Había concurso de cocina de la trufa en la jaula de cristal y luces que es el edificio Veles e vents, en el puerto de Valencia. Una torrentera de claridad se desbordaba desde el mar, un sol impúdico y dulce, de jubilado rico. El organizador de estas cosas es Javier Andrés, de un linaje de cocineros muy marcial: la abuela alumbró a la madre de Javier en pleno bombardeo de la aviación fascista y esa madre se convirtió, con el tiempo, en una de las primeras mujeres que recibió formación reglada como cocinera. Pioneros. Tal vez por eso en el jurado también está Bernd Knöller que tiene algo de trampero alemán y explorador extraviado entre la Bética y el Atlas. La disciplina es la clave de la cocina profesional y puede que de casi todo lo que vale la pena.

La trufa que trabajaron los concursantes es de Andilla, penúltima población -la última fue Viver, si mis datos son buenos- en incorporarse a su cultivo. Me dice la alcaldesa Consuelo Alfonso que la bellísima sierra de este pueblo (tiene roble valenciano) se recupera bien del incendio. La trufa ha logrado frenar el despoblamiento de Sarrión, que ahora cría esturiones. Ya tienen miles de alevines, vi algunos de buen tamaño en Gastrónoma. Los crían por la carne, no por el caviar. De momento.

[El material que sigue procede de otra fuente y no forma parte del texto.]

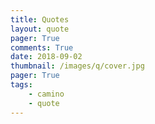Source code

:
 ```yaml
---
title: Quotes
layout: quote
pager: True
comments: True
date: 2018-09-02
thumbnail: /images/q/cover.jpg
pager: True
tags:
    - camino
    - quote
---
```

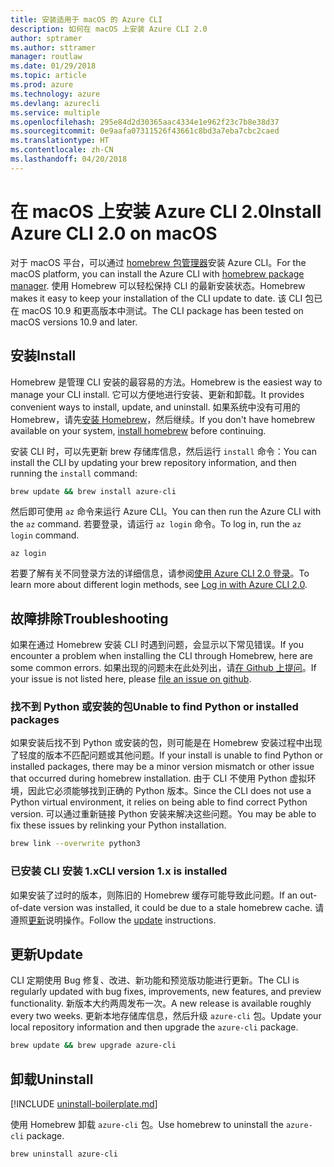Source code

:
 ```yaml
---
title: 安装适用于 macOS 的 Azure CLI
description: 如何在 macOS 上安装 Azure CLI 2.0
author: sptramer
ms.author: sttramer
manager: routlaw
ms.date: 01/29/2018
ms.topic: article
ms.prod: azure
ms.technology: azure
ms.devlang: azurecli
ms.service: multiple
ms.openlocfilehash: 295e84d2d30365aac4334e1e962f23c7b8e38d37
ms.sourcegitcommit: 0e9aafa07311526f43661c8bd3a7eba7cbc2caed
ms.translationtype: HT
ms.contentlocale: zh-CN
ms.lasthandoff: 04/20/2018
---
```

# <a name="install-azure-cli-20-on-macos"></a><span data-ttu-id="13928-103">在 macOS 上安装 Azure CLI 2.0</span><span class="sxs-lookup"><span data-stu-id="13928-103">Install Azure CLI 2.0 on macOS</span></span>

<span data-ttu-id="13928-104">对于 macOS 平台，可以通过 [homebrew 包管理器](http://brew.sh)安装 Azure CLI。</span><span class="sxs-lookup"><span data-stu-id="13928-104">For the macOS platform, you can install the Azure CLI with [homebrew package manager](http://brew.sh).</span></span> <span data-ttu-id="13928-105">使用 Homebrew 可以轻松保持 CLI 的最新安装状态。</span><span class="sxs-lookup"><span data-stu-id="13928-105">Homebrew makes it easy to keep your installation of the CLI update to date.</span></span> <span data-ttu-id="13928-106">该 CLI 包已在 macOS 10.9 和更高版本中测试。</span><span class="sxs-lookup"><span data-stu-id="13928-106">The CLI package has been tested on macOS versions 10.9 and later.</span></span>

## <a name="install"></a><span data-ttu-id="13928-107">安装</span><span class="sxs-lookup"><span data-stu-id="13928-107">Install</span></span>

<span data-ttu-id="13928-108">Homebrew 是管理 CLI 安装的最容易的方法。</span><span class="sxs-lookup"><span data-stu-id="13928-108">Homebrew is the easiest way to manage your CLI install.</span></span> <span data-ttu-id="13928-109">它可以方便地进行安装、更新和卸载。</span><span class="sxs-lookup"><span data-stu-id="13928-109">It provides convenient ways to install, update, and uninstall.</span></span>
<span data-ttu-id="13928-110">如果系统中没有可用的 Homebrew，请先[安装 Homebrew](https://docs.brew.sh/Installation.html)，然后继续。</span><span class="sxs-lookup"><span data-stu-id="13928-110">If you don't have homebrew available on your system, [install homebrew](https://docs.brew.sh/Installation.html) before continuing.</span></span>

<span data-ttu-id="13928-111">安装 CLI 时，可以先更新 brew 存储库信息，然后运行 `install` 命令：</span><span class="sxs-lookup"><span data-stu-id="13928-111">You can install the CLI by updating your brew repository information, and then running the `install` command:</span></span>

```bash
brew update && brew install azure-cli
```

<span data-ttu-id="13928-112">然后即可使用 `az` 命令来运行 Azure CLI。</span><span class="sxs-lookup"><span data-stu-id="13928-112">You can then run the Azure CLI with the `az` command.</span></span> <span data-ttu-id="13928-113">若要登录，请运行 `az login` 命令。</span><span class="sxs-lookup"><span data-stu-id="13928-113">To log in, run the `az login` command.</span></span>

```azurecli
az login
```

<span data-ttu-id="13928-114">若要了解有关不同登录方法的详细信息，请参阅[使用 Azure CLI 2.0 登录](authenticate-azure-cli.md)。</span><span class="sxs-lookup"><span data-stu-id="13928-114">To learn more about different login methods, see [Log in with Azure CLI 2.0](authenticate-azure-cli.md).</span></span>

## <a name="troubleshooting"></a><span data-ttu-id="13928-115">故障排除</span><span class="sxs-lookup"><span data-stu-id="13928-115">Troubleshooting</span></span>

<span data-ttu-id="13928-116">如果在通过 Homebrew 安装 CLI 时遇到问题，会显示以下常见错误。</span><span class="sxs-lookup"><span data-stu-id="13928-116">If you encounter a problem when installing the CLI through Homebrew, here are some common errors.</span></span> <span data-ttu-id="13928-117">如果出现的问题未在此处列出，请[在 Github 上提问](https://github.com/Azure/azure-cli/issues)。</span><span class="sxs-lookup"><span data-stu-id="13928-117">If your issue is not listed here, please [file an issue on github](https://github.com/Azure/azure-cli/issues).</span></span>

### <a name="unable-to-find-python-or-installed-packages"></a><span data-ttu-id="13928-118">找不到 Python 或安装的包</span><span class="sxs-lookup"><span data-stu-id="13928-118">Unable to find Python or installed packages</span></span>

<span data-ttu-id="13928-119">如果安装后找不到 Python 或安装的包，则可能是在 Homebrew 安装过程中出现了轻度的版本不匹配问题或其他问题。</span><span class="sxs-lookup"><span data-stu-id="13928-119">If your install is unable to find Python or installed packages, there may be a minor version mismatch or other issue that occurred during homebrew installation.</span></span> <span data-ttu-id="13928-120">由于 CLI 不使用 Python 虚拟环境，因此它必须能够找到正确的 Python 版本。</span><span class="sxs-lookup"><span data-stu-id="13928-120">Since the CLI does not use a Python virtual environment, it relies on being able to find correct Python version.</span></span> <span data-ttu-id="13928-121">可以通过重新链接 Python 安装来解决这些问题。</span><span class="sxs-lookup"><span data-stu-id="13928-121">You may be able to fix these issues by relinking your Python installation.</span></span>

```bash
brew link --overwrite python3
```

### <a name="cli-version-1x-is-installed"></a><span data-ttu-id="13928-122">已安装 CLI 安装 1.x</span><span class="sxs-lookup"><span data-stu-id="13928-122">CLI version 1.x is installed</span></span>

<span data-ttu-id="13928-123">如果安装了过时的版本，则陈旧的 Homebrew 缓存可能导致此问题。</span><span class="sxs-lookup"><span data-stu-id="13928-123">If an out-of-date version was installed, it could be due to a stale homebrew cache.</span></span> <span data-ttu-id="13928-124">请遵照[更新](#Update)说明操作。</span><span class="sxs-lookup"><span data-stu-id="13928-124">Follow the [update](#Update) instructions.</span></span>

## <a name="update"></a><span data-ttu-id="13928-125">更新</span><span class="sxs-lookup"><span data-stu-id="13928-125">Update</span></span>

<span data-ttu-id="13928-126">CLI 定期使用 Bug 修复、改进、新功能和预览版功能进行更新。</span><span class="sxs-lookup"><span data-stu-id="13928-126">The CLI is regularly updated with bug fixes, improvements, new features, and preview functionality.</span></span> <span data-ttu-id="13928-127">新版本大约两周发布一次。</span><span class="sxs-lookup"><span data-stu-id="13928-127">A new release is available roughly every two weeks.</span></span> <span data-ttu-id="13928-128">更新本地存储库信息，然后升级 `azure-cli` 包。</span><span class="sxs-lookup"><span data-stu-id="13928-128">Update your local repository information and then upgrade the `azure-cli` package.</span></span>

```bash
brew update && brew upgrade azure-cli
```

## <a name="uninstall"></a><span data-ttu-id="13928-129">卸载</span><span class="sxs-lookup"><span data-stu-id="13928-129">Uninstall</span></span>

[!INCLUDE [uninstall-boilerplate.md](includes/uninstall-boilerplate.md)]

<span data-ttu-id="13928-130">使用 Homebrew 卸载 `azure-cli` 包。</span><span class="sxs-lookup"><span data-stu-id="13928-130">Use homebrew to uninstall the `azure-cli` package.</span></span>

```bash
brew uninstall azure-cli
```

Mi vecino Evarist Caselles es el gestor turístico por cuenta de la Dipu y me dice: «No hay que usar el territorio para llamar la atención por el producto, sino usar el producto para llamar la atención sobre el territorio». Primero, la gente y su lugar. Con los montes enmarañados, secos y rebosantes de jabatos, la trufa natural es bastante quimérica. Aunque yo vi a los podencos de El Toro hundir sus hocicos entre el musgo y las hojas muertas de un lejano invierno. Las trufas de Morella o de Culla, las de Andilla, acaban en Sarrión, de donde se las llevan los catalanes que trafican con el Perigord, que las reparte por el mundo después de duplicar precios. Ganó David Sebastián, de Masía de la Torre, Mora de Rubielos, otro mercado trufero. El respeto por el producto es algo que hemos de aprender más de los italianos que de los franceses.